How Does A Mortgage Rate Lock-In Work?

Written by , January 31, 2012

How Does A Mortgage Rate Lock-In WorkThere are many different steps to getting a mortgage. Even after you find a lender you feel comfortable working with, you’ll have to decide what type of mortgage product best fits your needs. The two most important aspects of your mortgage will be the term of your loan and its interest rate.

But interest rates on home mortgage products are always changing, and it can sometimes take several months or more from the time when you find the home and when you actually close on the transaction. Many borrowers find this degree of uncertainty to be unsatisfactory. If the rates are low when you first get approved for your mortgage, you can get a “rate lock-in” to fix that rate for your eventual closing.

Here is some information and advice on how mortgage rate lick-in works.
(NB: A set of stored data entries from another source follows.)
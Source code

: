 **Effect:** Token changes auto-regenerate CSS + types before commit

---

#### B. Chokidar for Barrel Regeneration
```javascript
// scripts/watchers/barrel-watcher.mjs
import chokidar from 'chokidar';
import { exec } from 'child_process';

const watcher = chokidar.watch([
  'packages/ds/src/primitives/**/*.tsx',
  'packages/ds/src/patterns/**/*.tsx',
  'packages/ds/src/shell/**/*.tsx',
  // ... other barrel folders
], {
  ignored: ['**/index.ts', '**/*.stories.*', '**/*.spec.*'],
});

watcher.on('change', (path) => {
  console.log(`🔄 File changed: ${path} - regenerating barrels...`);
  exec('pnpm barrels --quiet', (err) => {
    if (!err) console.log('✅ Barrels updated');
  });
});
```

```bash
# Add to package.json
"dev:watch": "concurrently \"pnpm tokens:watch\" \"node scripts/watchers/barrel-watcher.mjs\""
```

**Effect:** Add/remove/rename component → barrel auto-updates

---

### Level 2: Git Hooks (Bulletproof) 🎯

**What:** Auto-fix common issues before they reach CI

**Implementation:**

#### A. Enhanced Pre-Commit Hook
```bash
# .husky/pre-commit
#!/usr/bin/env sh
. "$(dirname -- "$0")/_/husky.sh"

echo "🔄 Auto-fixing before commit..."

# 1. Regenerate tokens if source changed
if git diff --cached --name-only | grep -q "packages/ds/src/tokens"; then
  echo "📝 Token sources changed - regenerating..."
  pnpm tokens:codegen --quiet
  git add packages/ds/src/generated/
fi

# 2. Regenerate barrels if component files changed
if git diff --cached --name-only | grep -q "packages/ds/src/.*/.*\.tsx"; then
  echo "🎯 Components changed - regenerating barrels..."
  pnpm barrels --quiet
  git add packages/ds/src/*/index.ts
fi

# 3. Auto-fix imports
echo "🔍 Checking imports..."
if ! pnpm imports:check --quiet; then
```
  • Rate Lock-in Basics. A rate lock-in is essentially a side contract between you and your mortgage lender, which “locks in” a particular interest rate for your loan for a specific period of time until closing. Rate lock-ins are generally offered for periods of 30, 45, 60 or 90 days, and you’ll usually have to pay a fee for the lock-in privilege. The longer you lock in your rate the more protection you have, but you’ll have to pay more for the privilege.
  • Rate Lock-in Timing. The earliest point at which a borrower can lock in a loan is after their loan application is approved. However, many borrowers wait until they have found a home to purchase, even if they’ve been pre-approved for a mortgage.
  • Pros and Cons. It’s important to understand that a mortgage rate lock-in is a two way street. Not only does it obligate the bank to offer your mortgage at a specific interest rate (assuming your application is approved), but it also requires you take that rate for your mortgage (or forfeit the fee you’ve paid for the lock-in). If you want to be able to plan upon a certain interest rate for your loan so that you know exactly what the monthly payment will be, and are willing to forego the possibility of a lower payment if rates go down before closing, then a lock-in might be right for you. This might be the case particularly if your financial situation is such that the possibility of a higher rate (and a larger monthly payment) would mean that you can’t afford the house.
  • A Rate Lock-in is Not Mandatory. Remember that you don’t have to use a rate lock-in in connection with your mortgage. It can be valuable to a borrower who knows exactly what they can afford to pay each month on their mortgage, or who simply can’t afford to go above a certain monthly payment. But other borrowers may simply wish to accept the prevailing rate at the time of closing.
  • Like other elements of the home buying process, there are different services and products offered by mortgage lenders to fit the various needs of its borrowers. One popular product is the interest rate lock-in, because it allows borrowers to plan ahead for the rates they’ll receive and the monthly payments they’ll be required to make.